So many wonderful events, performances, and exhibits related to the Bloomsbury Group take place in England. Here is another I wish I could view — and it’s free. “Beyond Bloomsbury: Life, Love and Legacy,” an exhibit that chronicles the “lives, loves and work” of the group opens at the Millennium Gallery of the Sheffield Museums Nov. 25 and runs until Feb. 13, 2022.

The Vanessa Bell portrait of Leonard Woolf that graces the cover of his biography by Victoria Glendinning is just one of the Bloomsbury Group portraits included in the exhibit.

Curated through a partnership between Sheffield Museums, York Museums Trust and the National Portrait Gallery, the exhibition includes portraits of those who were intimately associated with the Bloomsbury Group, along with their peripheral friends and colleagues.

More than 140 works

Beyond Bloomsbury brings together more than 140 paintings, sculpture, works on paper and supporting material to celebrate key figures, including Virginia Woolf and Vanessa Bell.

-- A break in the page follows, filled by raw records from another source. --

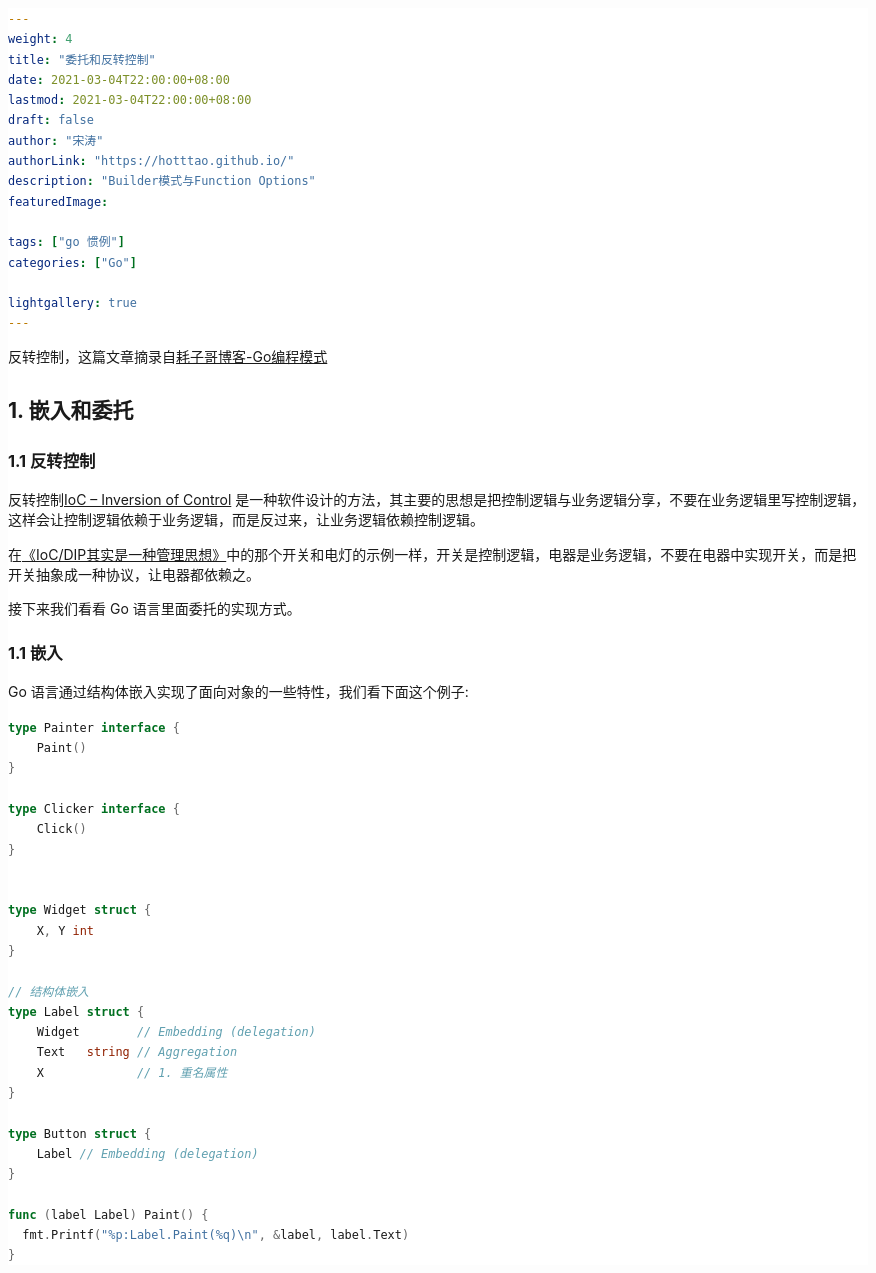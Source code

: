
 ```yaml
---
weight: 4
title: "委托和反转控制"
date: 2021-03-04T22:00:00+08:00
lastmod: 2021-03-04T22:00:00+08:00
draft: false
author: "宋涛"
authorLink: "https://hotttao.github.io/"
description: "Builder模式与Function Options"
featuredImage: 

tags: ["go 惯例"]
categories: ["Go"]

lightgallery: true
---
```

反转控制，这篇文章摘录自[耗子哥博客-Go编程模式](https://coolshell.cn/articles/21214.html)


## 1. 嵌入和委托

### 1.1 反转控制
反转控制[IoC – Inversion of Control](https://en.wikipedia.org/wiki/Inversion_of_control) 是一种软件设计的方法，其主要的思想是把控制逻辑与业务逻辑分享，不要在业务逻辑里写控制逻辑，这样会让控制逻辑依赖于业务逻辑，而是反过来，让业务逻辑依赖控制逻辑。

在[《IoC/DIP其实是一种管理思想》](https://coolshell.cn/articles/9949.html)中的那个开关和电灯的示例一样，开关是控制逻辑，电器是业务逻辑，不要在电器中实现开关，而是把开关抽象成一种协议，让电器都依赖之。

接下来我们看看 Go 语言里面委托的实现方式。

### 1.1 嵌入
Go 语言通过结构体嵌入实现了面向对象的一些特性，我们看下面这个例子:

```go
type Painter interface {
    Paint()
}
 
type Clicker interface {
    Click()
}


type Widget struct {
    X, Y int
}

// 结构体嵌入
type Label struct {
    Widget        // Embedding (delegation)
    Text   string // Aggregation
    X             // 1. 重名属性
}

type Button struct {
    Label // Embedding (delegation)
}

func (label Label) Paint() {
  fmt.Printf("%p:Label.Paint(%q)\n", &label, label.Text)
}

```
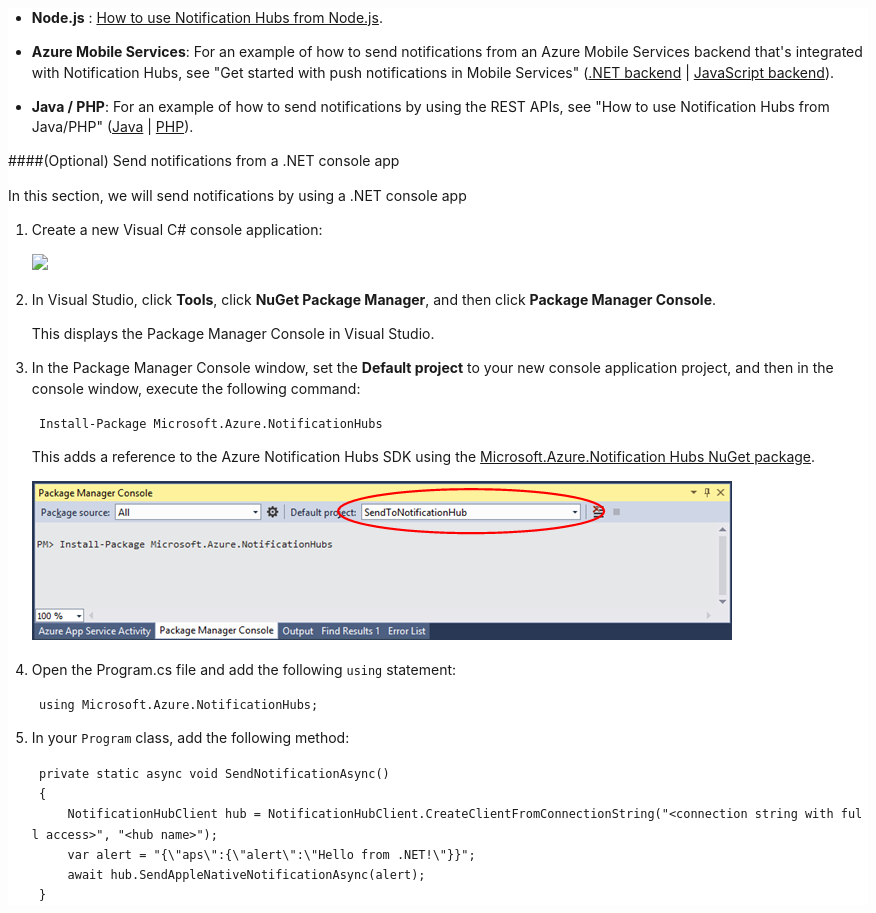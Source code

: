 * **Node.js** : [How to use Notification Hubs from Node.js](notification-hubs-nodejs-how-to-use-notification-hubs.md).

* **Azure Mobile Services**: For an example of how to send notifications from an Azure Mobile Services backend that's integrated with Notification Hubs, see "Get started with push notifications in Mobile Services" ([.NET backend](../mobile-services/mobile-services-javascript-backend-windows-store-dotnet-get-started-push.md) | [JavaScript backend](../mobile-services/mobile-services-javascript-backend-windows-store-dotnet-get-started-push.md)).

* **Java / PHP**: For an example of how to send notifications by using the REST APIs, see "How to use Notification Hubs from Java/PHP" ([Java](notification-hubs-java-backend-how-to.md) | [PHP](notification-hubs-php-backend-how-to.md)).


####(Optional) Send notifications from a .NET console app

In this section, we will send notifications by using a .NET console app

1. Create a new Visual C# console application:

   	![][213]

2. In Visual Studio, click **Tools**, click **NuGet Package Manager**, and then click **Package Manager Console**.

	This displays the Package Manager Console in Visual Studio.

3. In the Package Manager Console window, set the **Default project** to your new console application project, and then in the console window, execute the following command:

        Install-Package Microsoft.Azure.NotificationHubs

	This adds a reference to the Azure Notification Hubs SDK using the <a href="http://www.nuget.org/packages/Microsoft.Azure.NotificationHubs/">Microsoft.Azure.Notification Hubs NuGet package</a>.

	![](./media/notification-hubs-windows-store-dotnet-get-started/notification-hub-package-manager.png)


4. Open the Program.cs file and add the following `using` statement:

        using Microsoft.Azure.NotificationHubs;

3. In your `Program` class, add the following method:

        private static async void SendNotificationAsync()
        {
            NotificationHubClient hub = NotificationHubClient.CreateClientFromConnectionString("<connection string with full access>", "<hub name>");
            var alert = "{\"aps\":{\"alert\":\"Hello from .NET!\"}}";
            await hub.SendAppleNativeNotificationAsync(alert);
        }


[213]: ./media/partner-xamarin-notification-hubs-ios-get-started/notification-hub-create-console-app.png
[215]: ./media/partner-xamarin-notification-hubs-ios-get-started/notification-hub-scheduler1.png
[216]: ./media/partner-xamarin-notification-hubs-ios-get-started/notification-hub-scheduler2.png
[31]: ./media/partner-xamarin-notification-hubs-ios-get-started/notification-hub-create-ios-app.png
[Mobile Services iOS SDK]: http://go.microsoft.com/fwLink/?LinkID=266533
[Submit an app page]: http://go.microsoft.com/fwlink/p/?LinkID=266582
[My Applications]: http://go.microsoft.com/fwlink/p/?LinkId=262039
[Live SDK for Windows]: http://go.microsoft.com/fwlink/p/?LinkId=262253
[Get started with Mobile Services]: /develop/mobile/tutorials/get-started-xamarin-ios
[Azure Classic Portal]: https://manage.windowsazure.com/
[Notification Hubs Guidance]: http://msdn.microsoft.com/library/jj927170.aspx
[Notification Hubs How-To for iOS]: http://msdn.microsoft.com/library/jj927168.aspx
[Install Xcode]: https://go.microsoft.com/fwLink/p/?LinkID=266532
[iOS Provisioning Portal]: http://go.microsoft.com/fwlink/p/?LinkId=272456
[Use Notification Hubs to push notifications to users]: /manage/services/notification-hubs/notify-users-aspnet
[Use Notification Hubs to send breaking news]: /manage/services/notification-hubs/breaking-news-dotnet
[Local and Push Notification Programming Guide]: http://developer.apple.com/library/mac/#documentation/NetworkingInternet/Conceptual/RemoteNotificationsPG/Chapters/ApplePushService.html#//apple_ref/doc/uid/TP40008194-CH100-SW1
[Apple Push Notification Service]: http://go.microsoft.com/fwlink/p/?LinkId=272584
[Azure Mobile Services Component]: http://components.xamarin.com/view/azure-mobile-services/
[GitHub]: http://go.microsoft.com/fwlink/p/?LinkId=331329
[Xamarin.iOS]: http://xamarin.com/download
[WindowsAzure.Messaging]: https://github.com/infosupport/WindowsAzure.Messaging.iOS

Most of the portraits included in the exhibit are informal and intimate.

It include paintings by Bell, Dora Carrington, Roger Fry and Duncan Grant, sculpture by Marcel Gimmond and Stephen Tomlin, and drawings and photographs by Cecil Beaton, George Charles Beresford, Lady Ottoline Morrell and John Nash.

Get introduced at a tour

The gallery is offering two free lunchtime tours to introduce viewers to the exhibit. Titled “Beyond Bloomsbury,” they will be held from 1-1:45 p.m. on Dec. 7 and Dec. 14.

Sheffield Museums are located at Arundel Gate, Sheffield S1 2PP.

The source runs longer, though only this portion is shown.